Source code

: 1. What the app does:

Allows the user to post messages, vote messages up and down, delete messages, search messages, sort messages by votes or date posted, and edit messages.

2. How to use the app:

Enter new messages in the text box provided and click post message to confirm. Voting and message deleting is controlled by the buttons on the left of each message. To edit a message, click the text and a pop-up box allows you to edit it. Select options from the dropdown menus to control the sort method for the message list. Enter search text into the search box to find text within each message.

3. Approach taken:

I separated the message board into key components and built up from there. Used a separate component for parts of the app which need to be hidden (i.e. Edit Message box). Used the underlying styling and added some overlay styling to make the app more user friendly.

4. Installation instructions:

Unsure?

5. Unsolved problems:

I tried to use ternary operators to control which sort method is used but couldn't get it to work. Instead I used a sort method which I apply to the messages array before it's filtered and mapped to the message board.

Work request → All of the entries above are to be printed again exactly.

Task result →
Source code

: 1. What the app does:

Allows the user to post messages, vote messages up and down, delete messages, search messages, sort messages by votes or date posted, and edit messages.

2. How to use the app:

Enter new messages in the text box provided and click post message to confirm. Voting and message deleting is controlled by the buttons on the left of each message. To edit a message, click the text and a pop-up box allows you to edit it. Select options from the dropdown menus to control the sort method for the message list. Enter search text into the search box to find text within each message.

3. Approach taken:

I separated the message board into key components and built up from there. Used a separate component for parts of the app which need to be hidden (i.e. Edit Message box). Used the underlying styling and added some overlay styling to make the app more user friendly.

4. Installation instructions:

Unsure?

5. Unsolved problems:

I tried to use ternary operators to control which sort method is used but couldn't get it to work. Instead I used a sort method which I apply to the messages array before it's filtered and mapped to the message board.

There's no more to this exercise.